Writers Wilfred Greatorex, also the series' script editor, and Louis Marks inject their characters with distinctive traits, and their script puts them into suitably compromising positions, but their overall premise lacks conviction, relying too much on personal color at the expense of compelling reasons to produce that color, while the corresponding action seems stretched to fill the story's running time.
Masquerading as tippling embassy functionary Terrence Stewart, Drake is quickly assigned the task of finding Pearson, his own cover that of a businessman, after his frantic wife Joan (Helen Cherry) finally convinces the embassy that his disappearance, hardly his first unexplained absence, isn't simply another of his indiscretions.
At an embassy party, Drake soon attracts the attention of local Milos Kaldor (Alex Scott), who runs a honeytrap that includes vivacious, voluptuous Ira (Nadja Regin), who had a relationship with Desmond and, at Kaldor's insistence, dallies with Drake. When Drake is drugged at one of Kaldor's parties, he finds himself arrested and charged with vehicular assault, a contrived plot point that ultimately comes to nothing as Drake is soon urging Joan Desmond to flee the country with her children as he closes in on Desmond's whereabouts.

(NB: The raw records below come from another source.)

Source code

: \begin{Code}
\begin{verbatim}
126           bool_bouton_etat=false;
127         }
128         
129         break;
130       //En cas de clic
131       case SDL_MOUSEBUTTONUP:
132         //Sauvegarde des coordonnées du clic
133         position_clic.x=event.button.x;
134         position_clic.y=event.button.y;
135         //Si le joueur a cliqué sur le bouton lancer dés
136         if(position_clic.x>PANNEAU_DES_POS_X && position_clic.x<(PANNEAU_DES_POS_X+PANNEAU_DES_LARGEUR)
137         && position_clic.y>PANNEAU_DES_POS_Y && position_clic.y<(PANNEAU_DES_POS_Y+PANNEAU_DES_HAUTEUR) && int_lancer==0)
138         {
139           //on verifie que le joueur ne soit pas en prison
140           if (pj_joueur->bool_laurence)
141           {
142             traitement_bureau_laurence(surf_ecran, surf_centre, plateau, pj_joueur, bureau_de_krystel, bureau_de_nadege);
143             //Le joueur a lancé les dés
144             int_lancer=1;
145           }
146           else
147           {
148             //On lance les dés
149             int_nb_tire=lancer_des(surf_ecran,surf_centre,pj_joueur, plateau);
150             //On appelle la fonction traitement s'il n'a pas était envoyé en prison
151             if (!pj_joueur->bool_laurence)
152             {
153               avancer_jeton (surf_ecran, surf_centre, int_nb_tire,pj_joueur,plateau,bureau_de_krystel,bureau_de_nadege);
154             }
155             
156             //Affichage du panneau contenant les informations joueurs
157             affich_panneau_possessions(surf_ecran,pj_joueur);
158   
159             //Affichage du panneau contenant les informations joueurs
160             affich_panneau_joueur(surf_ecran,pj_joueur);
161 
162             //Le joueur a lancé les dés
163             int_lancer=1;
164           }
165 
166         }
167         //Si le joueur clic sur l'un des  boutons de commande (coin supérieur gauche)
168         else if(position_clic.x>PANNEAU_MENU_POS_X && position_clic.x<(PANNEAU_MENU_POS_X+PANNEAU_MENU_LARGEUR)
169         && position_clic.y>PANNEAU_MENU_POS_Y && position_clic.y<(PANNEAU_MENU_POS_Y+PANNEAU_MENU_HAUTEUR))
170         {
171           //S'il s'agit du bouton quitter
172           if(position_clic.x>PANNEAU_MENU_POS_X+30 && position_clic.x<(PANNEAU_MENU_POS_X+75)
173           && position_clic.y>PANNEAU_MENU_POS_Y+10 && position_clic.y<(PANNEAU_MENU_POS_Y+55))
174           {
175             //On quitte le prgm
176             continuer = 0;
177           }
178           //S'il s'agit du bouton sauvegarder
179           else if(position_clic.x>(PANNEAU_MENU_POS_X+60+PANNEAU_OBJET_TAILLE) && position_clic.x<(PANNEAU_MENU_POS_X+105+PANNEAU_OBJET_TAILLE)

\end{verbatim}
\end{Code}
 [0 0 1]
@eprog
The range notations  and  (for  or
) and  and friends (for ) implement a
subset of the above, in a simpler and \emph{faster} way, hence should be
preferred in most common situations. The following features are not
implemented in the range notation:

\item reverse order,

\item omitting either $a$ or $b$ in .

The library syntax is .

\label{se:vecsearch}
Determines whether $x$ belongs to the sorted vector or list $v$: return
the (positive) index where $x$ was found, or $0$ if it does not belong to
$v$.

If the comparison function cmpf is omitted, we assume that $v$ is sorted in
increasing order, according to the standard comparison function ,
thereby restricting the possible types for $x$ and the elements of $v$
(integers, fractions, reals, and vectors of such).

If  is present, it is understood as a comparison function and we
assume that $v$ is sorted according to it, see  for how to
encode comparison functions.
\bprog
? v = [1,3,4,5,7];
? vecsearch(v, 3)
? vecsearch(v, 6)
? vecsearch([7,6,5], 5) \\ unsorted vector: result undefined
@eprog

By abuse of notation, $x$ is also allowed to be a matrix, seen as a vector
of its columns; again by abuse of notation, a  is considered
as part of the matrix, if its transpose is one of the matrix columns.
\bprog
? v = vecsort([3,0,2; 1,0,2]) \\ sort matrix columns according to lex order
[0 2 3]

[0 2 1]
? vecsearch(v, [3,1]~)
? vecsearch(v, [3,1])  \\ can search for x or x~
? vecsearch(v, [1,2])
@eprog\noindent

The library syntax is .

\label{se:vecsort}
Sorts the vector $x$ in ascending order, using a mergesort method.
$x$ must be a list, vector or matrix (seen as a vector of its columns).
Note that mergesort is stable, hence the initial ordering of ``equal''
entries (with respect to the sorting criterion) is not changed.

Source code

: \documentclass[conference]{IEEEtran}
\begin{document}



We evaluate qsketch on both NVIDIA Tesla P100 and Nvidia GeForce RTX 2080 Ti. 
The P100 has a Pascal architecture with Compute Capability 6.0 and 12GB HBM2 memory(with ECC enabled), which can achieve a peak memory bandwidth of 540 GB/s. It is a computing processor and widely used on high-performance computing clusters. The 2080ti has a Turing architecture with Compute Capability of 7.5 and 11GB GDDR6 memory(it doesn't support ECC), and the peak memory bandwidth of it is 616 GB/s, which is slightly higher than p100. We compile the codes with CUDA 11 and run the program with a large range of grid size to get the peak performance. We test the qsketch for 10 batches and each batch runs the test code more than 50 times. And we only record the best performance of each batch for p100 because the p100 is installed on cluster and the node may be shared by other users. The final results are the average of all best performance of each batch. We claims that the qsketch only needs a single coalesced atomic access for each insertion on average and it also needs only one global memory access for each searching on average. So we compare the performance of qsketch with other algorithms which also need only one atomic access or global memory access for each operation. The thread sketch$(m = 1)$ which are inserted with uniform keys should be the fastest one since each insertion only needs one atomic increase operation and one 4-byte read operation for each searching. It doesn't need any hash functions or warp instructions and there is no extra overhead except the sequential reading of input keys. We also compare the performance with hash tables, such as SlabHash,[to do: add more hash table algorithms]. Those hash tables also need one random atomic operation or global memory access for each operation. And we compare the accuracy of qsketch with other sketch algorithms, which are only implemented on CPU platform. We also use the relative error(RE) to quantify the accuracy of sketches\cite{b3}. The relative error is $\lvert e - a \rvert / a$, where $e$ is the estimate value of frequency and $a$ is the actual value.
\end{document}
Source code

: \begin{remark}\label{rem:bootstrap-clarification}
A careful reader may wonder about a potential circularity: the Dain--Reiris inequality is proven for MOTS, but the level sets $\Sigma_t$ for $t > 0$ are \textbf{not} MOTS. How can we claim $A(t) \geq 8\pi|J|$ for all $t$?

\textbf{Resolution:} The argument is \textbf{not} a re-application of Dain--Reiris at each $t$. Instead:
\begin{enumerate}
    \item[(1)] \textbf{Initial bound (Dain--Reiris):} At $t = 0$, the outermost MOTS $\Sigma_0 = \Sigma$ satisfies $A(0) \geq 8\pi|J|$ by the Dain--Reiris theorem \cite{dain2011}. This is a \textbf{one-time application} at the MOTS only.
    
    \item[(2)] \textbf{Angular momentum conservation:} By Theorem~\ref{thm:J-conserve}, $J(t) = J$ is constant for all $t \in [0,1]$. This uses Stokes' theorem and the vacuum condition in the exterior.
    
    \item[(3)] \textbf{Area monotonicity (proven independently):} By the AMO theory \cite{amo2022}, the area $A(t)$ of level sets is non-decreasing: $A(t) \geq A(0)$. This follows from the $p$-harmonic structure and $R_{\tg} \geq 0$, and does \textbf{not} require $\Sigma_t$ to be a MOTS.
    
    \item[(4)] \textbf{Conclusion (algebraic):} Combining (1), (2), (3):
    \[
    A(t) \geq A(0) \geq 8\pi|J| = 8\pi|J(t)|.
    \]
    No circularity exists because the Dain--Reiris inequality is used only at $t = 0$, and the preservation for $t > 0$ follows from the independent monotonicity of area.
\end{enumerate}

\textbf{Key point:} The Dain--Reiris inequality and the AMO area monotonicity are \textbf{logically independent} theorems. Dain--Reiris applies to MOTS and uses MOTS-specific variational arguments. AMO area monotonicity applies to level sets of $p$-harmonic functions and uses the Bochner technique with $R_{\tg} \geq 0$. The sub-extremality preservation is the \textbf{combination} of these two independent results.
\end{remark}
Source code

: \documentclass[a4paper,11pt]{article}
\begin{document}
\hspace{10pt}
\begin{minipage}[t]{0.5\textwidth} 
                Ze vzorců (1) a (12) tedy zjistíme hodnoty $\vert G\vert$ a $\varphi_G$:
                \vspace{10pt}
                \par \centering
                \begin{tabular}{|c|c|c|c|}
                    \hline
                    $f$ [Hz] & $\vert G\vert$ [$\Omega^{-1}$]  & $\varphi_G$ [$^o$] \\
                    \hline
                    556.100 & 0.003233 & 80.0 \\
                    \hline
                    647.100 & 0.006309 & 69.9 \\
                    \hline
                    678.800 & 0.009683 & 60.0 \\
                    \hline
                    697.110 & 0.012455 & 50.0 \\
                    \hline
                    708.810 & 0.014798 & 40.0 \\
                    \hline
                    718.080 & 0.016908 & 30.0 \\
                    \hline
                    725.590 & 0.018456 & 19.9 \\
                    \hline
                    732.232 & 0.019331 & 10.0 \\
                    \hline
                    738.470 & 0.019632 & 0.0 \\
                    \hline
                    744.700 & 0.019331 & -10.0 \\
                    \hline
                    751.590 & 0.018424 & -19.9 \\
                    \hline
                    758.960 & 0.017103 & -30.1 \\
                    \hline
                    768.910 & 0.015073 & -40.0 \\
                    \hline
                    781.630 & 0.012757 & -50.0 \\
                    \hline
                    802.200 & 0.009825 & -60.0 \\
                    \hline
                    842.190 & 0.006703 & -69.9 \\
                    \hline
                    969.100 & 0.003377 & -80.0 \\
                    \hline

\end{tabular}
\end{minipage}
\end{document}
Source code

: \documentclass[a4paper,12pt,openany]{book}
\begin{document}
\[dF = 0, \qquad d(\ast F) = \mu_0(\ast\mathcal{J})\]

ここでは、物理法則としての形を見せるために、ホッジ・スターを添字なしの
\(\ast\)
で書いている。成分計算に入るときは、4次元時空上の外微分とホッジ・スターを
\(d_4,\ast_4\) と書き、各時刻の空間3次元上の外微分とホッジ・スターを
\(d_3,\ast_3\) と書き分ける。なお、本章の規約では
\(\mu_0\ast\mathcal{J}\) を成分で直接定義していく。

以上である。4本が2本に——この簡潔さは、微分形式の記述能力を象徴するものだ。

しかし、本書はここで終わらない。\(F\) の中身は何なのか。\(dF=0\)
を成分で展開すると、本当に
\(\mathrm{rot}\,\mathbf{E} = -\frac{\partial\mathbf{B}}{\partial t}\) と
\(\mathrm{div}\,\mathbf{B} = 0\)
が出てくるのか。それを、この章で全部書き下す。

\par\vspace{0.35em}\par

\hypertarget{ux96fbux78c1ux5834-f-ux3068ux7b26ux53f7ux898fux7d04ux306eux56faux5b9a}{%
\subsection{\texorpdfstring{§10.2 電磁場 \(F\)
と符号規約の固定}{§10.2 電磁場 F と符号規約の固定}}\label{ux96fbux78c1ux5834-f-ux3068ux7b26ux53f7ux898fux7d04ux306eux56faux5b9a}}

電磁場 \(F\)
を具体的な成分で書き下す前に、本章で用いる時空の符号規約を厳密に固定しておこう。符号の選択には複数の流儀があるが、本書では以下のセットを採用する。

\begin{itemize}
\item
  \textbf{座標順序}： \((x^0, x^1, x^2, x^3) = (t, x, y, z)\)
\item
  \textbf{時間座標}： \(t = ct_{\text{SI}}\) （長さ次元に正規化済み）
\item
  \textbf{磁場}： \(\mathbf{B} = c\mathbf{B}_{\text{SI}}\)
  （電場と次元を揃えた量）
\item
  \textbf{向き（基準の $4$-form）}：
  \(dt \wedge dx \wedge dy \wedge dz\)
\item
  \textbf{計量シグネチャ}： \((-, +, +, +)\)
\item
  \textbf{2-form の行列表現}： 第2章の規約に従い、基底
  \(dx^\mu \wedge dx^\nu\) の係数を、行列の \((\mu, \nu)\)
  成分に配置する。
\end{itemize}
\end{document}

His Drake needing to maintain his alias, McGoohan displays versatility to carry "The Professionals" to the border, with Scott generally resisting the temptation to overplay his unsavory Czech character as Cherry does what she can in a catalyst role.
The wasted opportunity is Stovin's character Desmond, who only appears in the last half and is essentially passive ballast for Drake's resourcefulness. Left unspoken is any hint that his previous disappearances might have been his actual espionage work, and what that work had entailed, under the guise of doing business. This would have justified Drake's having to sneak behind the Iron Curtain to exfiltrate him and his family.
Director Michael Truman draws out the closing escape sequence to fill the running time, and although it avoids cliché chases and shootouts it dilutes the danger and excitement. Ironically, the thin narrative of "The Professionals" seems more suited to "Danger Man"'s previous half-hour format instead.